Where else to go for a theatre that has a bar in the auditorium and serves its audiences food prior to a play? Bingo, of course. Real-life actual bingo that’s part of the play, Bingo Star in this case, and real cash to be won by someone, somewhere, with a damp dabber.
RADA graduate, master of ceremonies and perpetually befuddled Royal Court regular Alan Stocks plays sadsack bingo impresario Arthur. With a daughter and granddaughter also in the family business, Arthur is massively invested in his bingo hall (called Bingo Star – Ringo nicked the name).
Literally, as it happens, and to the tune of several hundred grand. Lo and behold, providence appears to arrive in the shape of Paul Duckworth’s Tony, who has a job with the council (boo!) – plus an eye on Arthur’s daughter Lesley (Keddy Sutton) and more besides.
Also converging are Helen Carter’s husky-voiced, no-nonsense Debbie, whacked-put rock casualty and processed-meat obsessive Keyboard Keith (Jonathan Markwood channeling The Dude, Steve Coogan’s Saxondale and possibly Colin from The Brittas Empire) and Lesley’s daughter Bella (Paige Fenlon).

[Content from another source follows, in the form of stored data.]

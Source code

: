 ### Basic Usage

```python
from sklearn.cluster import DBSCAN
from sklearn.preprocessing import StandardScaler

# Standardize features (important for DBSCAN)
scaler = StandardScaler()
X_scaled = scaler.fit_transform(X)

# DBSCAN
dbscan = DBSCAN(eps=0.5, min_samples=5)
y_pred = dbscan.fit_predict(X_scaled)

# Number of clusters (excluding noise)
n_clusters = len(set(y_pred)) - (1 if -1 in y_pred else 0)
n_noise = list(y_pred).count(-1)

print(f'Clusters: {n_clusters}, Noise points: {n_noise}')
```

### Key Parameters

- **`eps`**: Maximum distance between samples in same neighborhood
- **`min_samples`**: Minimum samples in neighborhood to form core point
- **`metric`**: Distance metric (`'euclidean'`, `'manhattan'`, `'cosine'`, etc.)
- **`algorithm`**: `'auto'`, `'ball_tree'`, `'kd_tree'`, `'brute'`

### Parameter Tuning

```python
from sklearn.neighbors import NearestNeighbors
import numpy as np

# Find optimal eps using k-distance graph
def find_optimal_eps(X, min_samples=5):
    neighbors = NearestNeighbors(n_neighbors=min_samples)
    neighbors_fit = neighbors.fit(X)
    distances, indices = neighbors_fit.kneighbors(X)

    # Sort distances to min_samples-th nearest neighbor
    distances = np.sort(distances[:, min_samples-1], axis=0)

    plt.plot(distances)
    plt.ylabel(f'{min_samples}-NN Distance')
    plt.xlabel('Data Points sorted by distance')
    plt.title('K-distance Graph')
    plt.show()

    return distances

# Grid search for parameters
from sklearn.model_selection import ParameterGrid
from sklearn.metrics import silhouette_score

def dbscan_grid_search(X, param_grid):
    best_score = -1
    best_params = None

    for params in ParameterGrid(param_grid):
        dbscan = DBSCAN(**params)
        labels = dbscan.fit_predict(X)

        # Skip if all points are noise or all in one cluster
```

Bella dreams of something a little more glamourous, Lesley might be looking for love. Debbie and Keyboard Keith? Mascara and spam are our guesses.

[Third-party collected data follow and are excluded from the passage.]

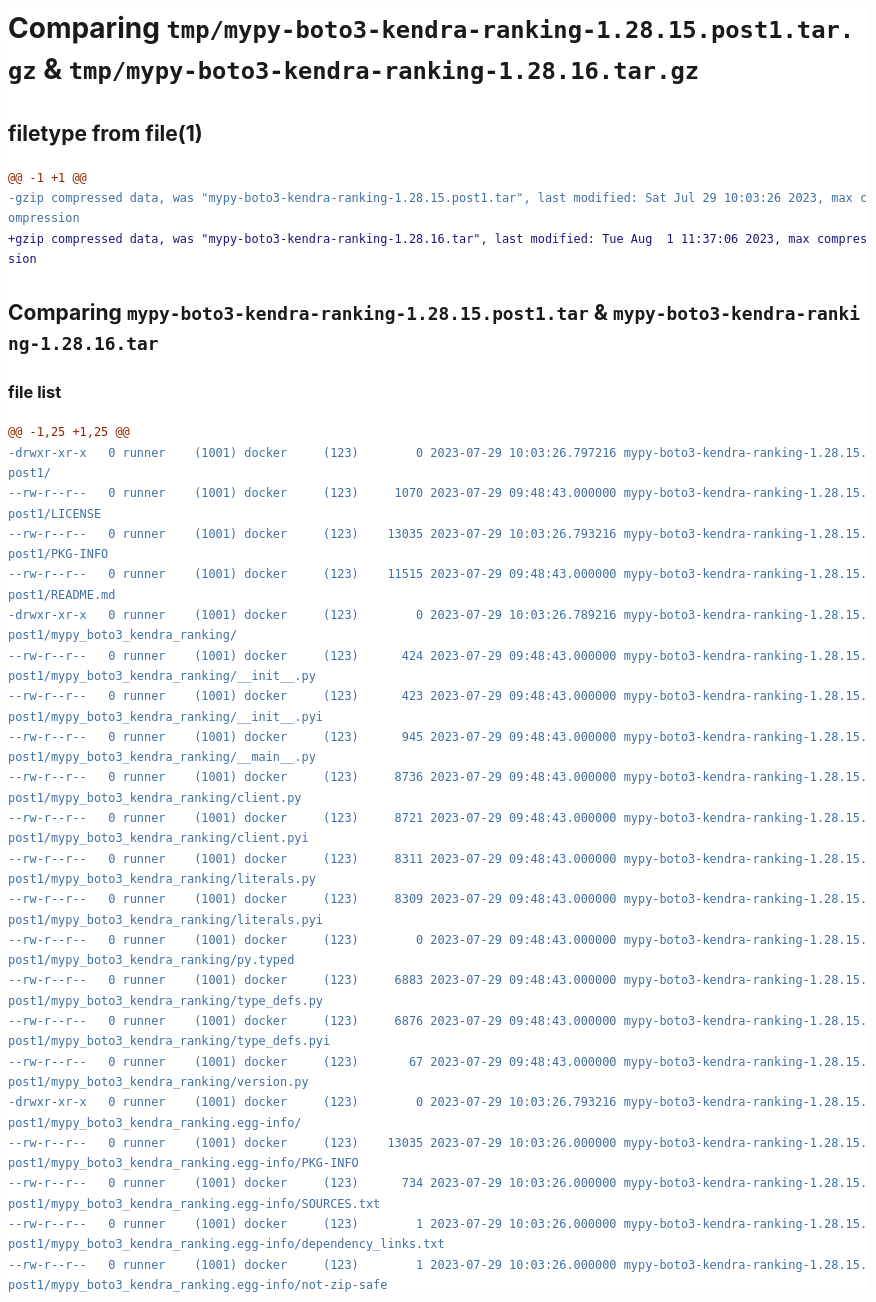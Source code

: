 # Comparing `tmp/mypy-boto3-kendra-ranking-1.28.15.post1.tar.gz` & `tmp/mypy-boto3-kendra-ranking-1.28.16.tar.gz`

## filetype from file(1)

```diff
@@ -1 +1 @@
-gzip compressed data, was "mypy-boto3-kendra-ranking-1.28.15.post1.tar", last modified: Sat Jul 29 10:03:26 2023, max compression
+gzip compressed data, was "mypy-boto3-kendra-ranking-1.28.16.tar", last modified: Tue Aug  1 11:37:06 2023, max compression
```

## Comparing `mypy-boto3-kendra-ranking-1.28.15.post1.tar` & `mypy-boto3-kendra-ranking-1.28.16.tar`

### file list

```diff
@@ -1,25 +1,25 @@
-drwxr-xr-x   0 runner    (1001) docker     (123)        0 2023-07-29 10:03:26.797216 mypy-boto3-kendra-ranking-1.28.15.post1/
--rw-r--r--   0 runner    (1001) docker     (123)     1070 2023-07-29 09:48:43.000000 mypy-boto3-kendra-ranking-1.28.15.post1/LICENSE
--rw-r--r--   0 runner    (1001) docker     (123)    13035 2023-07-29 10:03:26.793216 mypy-boto3-kendra-ranking-1.28.15.post1/PKG-INFO
--rw-r--r--   0 runner    (1001) docker     (123)    11515 2023-07-29 09:48:43.000000 mypy-boto3-kendra-ranking-1.28.15.post1/README.md
-drwxr-xr-x   0 runner    (1001) docker     (123)        0 2023-07-29 10:03:26.789216 mypy-boto3-kendra-ranking-1.28.15.post1/mypy_boto3_kendra_ranking/
--rw-r--r--   0 runner    (1001) docker     (123)      424 2023-07-29 09:48:43.000000 mypy-boto3-kendra-ranking-1.28.15.post1/mypy_boto3_kendra_ranking/__init__.py
--rw-r--r--   0 runner    (1001) docker     (123)      423 2023-07-29 09:48:43.000000 mypy-boto3-kendra-ranking-1.28.15.post1/mypy_boto3_kendra_ranking/__init__.pyi
--rw-r--r--   0 runner    (1001) docker     (123)      945 2023-07-29 09:48:43.000000 mypy-boto3-kendra-ranking-1.28.15.post1/mypy_boto3_kendra_ranking/__main__.py
--rw-r--r--   0 runner    (1001) docker     (123)     8736 2023-07-29 09:48:43.000000 mypy-boto3-kendra-ranking-1.28.15.post1/mypy_boto3_kendra_ranking/client.py
--rw-r--r--   0 runner    (1001) docker     (123)     8721 2023-07-29 09:48:43.000000 mypy-boto3-kendra-ranking-1.28.15.post1/mypy_boto3_kendra_ranking/client.pyi
--rw-r--r--   0 runner    (1001) docker     (123)     8311 2023-07-29 09:48:43.000000 mypy-boto3-kendra-ranking-1.28.15.post1/mypy_boto3_kendra_ranking/literals.py
--rw-r--r--   0 runner    (1001) docker     (123)     8309 2023-07-29 09:48:43.000000 mypy-boto3-kendra-ranking-1.28.15.post1/mypy_boto3_kendra_ranking/literals.pyi
--rw-r--r--   0 runner    (1001) docker     (123)        0 2023-07-29 09:48:43.000000 mypy-boto3-kendra-ranking-1.28.15.post1/mypy_boto3_kendra_ranking/py.typed
--rw-r--r--   0 runner    (1001) docker     (123)     6883 2023-07-29 09:48:43.000000 mypy-boto3-kendra-ranking-1.28.15.post1/mypy_boto3_kendra_ranking/type_defs.py
--rw-r--r--   0 runner    (1001) docker     (123)     6876 2023-07-29 09:48:43.000000 mypy-boto3-kendra-ranking-1.28.15.post1/mypy_boto3_kendra_ranking/type_defs.pyi
--rw-r--r--   0 runner    (1001) docker     (123)       67 2023-07-29 09:48:43.000000 mypy-boto3-kendra-ranking-1.28.15.post1/mypy_boto3_kendra_ranking/version.py
-drwxr-xr-x   0 runner    (1001) docker     (123)        0 2023-07-29 10:03:26.793216 mypy-boto3-kendra-ranking-1.28.15.post1/mypy_boto3_kendra_ranking.egg-info/
--rw-r--r--   0 runner    (1001) docker     (123)    13035 2023-07-29 10:03:26.000000 mypy-boto3-kendra-ranking-1.28.15.post1/mypy_boto3_kendra_ranking.egg-info/PKG-INFO
--rw-r--r--   0 runner    (1001) docker     (123)      734 2023-07-29 10:03:26.000000 mypy-boto3-kendra-ranking-1.28.15.post1/mypy_boto3_kendra_ranking.egg-info/SOURCES.txt
--rw-r--r--   0 runner    (1001) docker     (123)        1 2023-07-29 10:03:26.000000 mypy-boto3-kendra-ranking-1.28.15.post1/mypy_boto3_kendra_ranking.egg-info/dependency_links.txt
--rw-r--r--   0 runner    (1001) docker     (123)        1 2023-07-29 10:03:26.000000 mypy-boto3-kendra-ranking-1.28.15.post1/mypy_boto3_kendra_ranking.egg-info/not-zip-safe
```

Together they need to plot a route to survival for the shagged-out theatre (and equally shagged-out owner) – and sing a few tunes, run a food bank and find answers to their personal problems along the way. Oh, and call some bingo.
Is Bingo Star the first production to have actual games of bingo – for which the audience can wing actual sums of money? Quite possibly – and why not? The Royal Court is known for its audience interaction and general sense of ‘anything could happen’.

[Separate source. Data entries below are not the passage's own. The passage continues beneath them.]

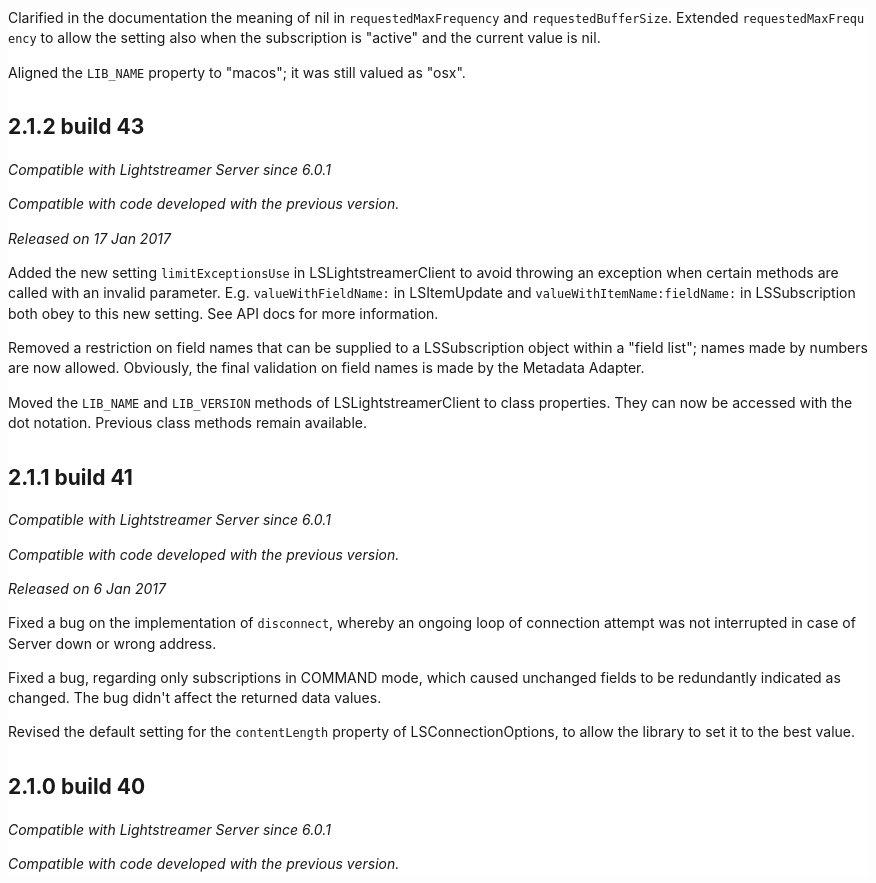 Clarified in the documentation the meaning of nil in
`requestedMaxFrequency` and `requestedBufferSize`. Extended
`requestedMaxFrequency` to allow the setting also when the subscription
is "active" and the current value is nil.

Aligned the `LIB_NAME` property to "macos"; it was still valued as
"osx".

## 2.1.2 build 43

_Compatible with Lightstreamer Server since 6.0.1_<br>

_Compatible with code developed with the previous version._<br>

_Released on 17 Jan 2017_

Added the new setting `limitExceptionsUse` in LSLightstreamerClient to
avoid throwing an exception when certain methods are called with an
invalid parameter. E.g. `valueWithFieldName:` in LSItemUpdate and
`valueWithItemName:fieldName:` in LSSubscription both obey to this new
setting. See API docs for more information.

Removed a restriction on field names that can be supplied to a
LSSubscription object within a "field list"; names made by numbers are
now allowed. Obviously, the final validation on field names is made by
the Metadata Adapter.

Moved the `LIB_NAME` and `LIB_VERSION` methods of LSLightstreamerClient
to class properties. They can now be accessed with the dot notation.
Previous class methods remain available.

## 2.1.1 build 41

_Compatible with Lightstreamer Server since 6.0.1_<br>

_Compatible with code developed with the previous version._<br>

_Released on 6 Jan 2017_

Fixed a bug on the implementation of `disconnect`, whereby an ongoing
loop of connection attempt was not interrupted in case of Server down or
wrong address.

Fixed a bug, regarding only subscriptions in COMMAND mode, which caused
unchanged fields to be redundantly indicated as changed. The bug didn't
affect the returned data values.

Revised the default setting for the `contentLength` property of
LSConnectionOptions, to allow the library to set it to the best value.

## 2.1.0 build 40

_Compatible with Lightstreamer Server since 6.0.1_<br>

_Compatible with code developed with the previous version._<br>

Interrupting the play with a real game of bingo could be a double-edged sword. It’s genuinely novel and engaging, but it does risk stopping the narrative in its tracks. For the most part the audience are into it and Stocks keeps things ticking over – the potential for winning £50 a go can’t do any harm either.
Where Bingo Star seems to falter is in the realisation. Writer Iain Christie (who doubles as the court’s media manager) knows his fork handles from his four candles and has provided some very funny lines and an engaging narrative. While the whole affair could do with a redraft to work out some wrinkles, the production, so often the saviour at the Royal Court, feels a little flat.
Certified scene-stealers Duckworth and Sutton seem oddly subdued, while the often-brilliant Stocks seems a bit lost. Recent plays at the Court have been boosted by the ability and energy of the cast; here the production could do with a dose of what the Royal Court does best – some corpsing, fourth-wall-breaking, ad libbing – a sense that the cast is having as much fun as the audience. An off-the-leash baddie from Duckworth and a properly bonkers turn from Sutton feel missing from the mix.
But there’s a lot to enjoy. The songs are belted out with no mercy, the bingo makes for an unusual change-up and a last-minute intervention from Paul McCartney – an eye-rolling, O-mouth-making, Woooo!ing Macca courtesy of Tom Connor is clever and winning. It’s a dash of Royal Court insanity that the rest of the play might benefit from.
Bingo Star is a production that might be 89 – nearly there in bingo-caller parlance – but would benefit from going up to legs eleven.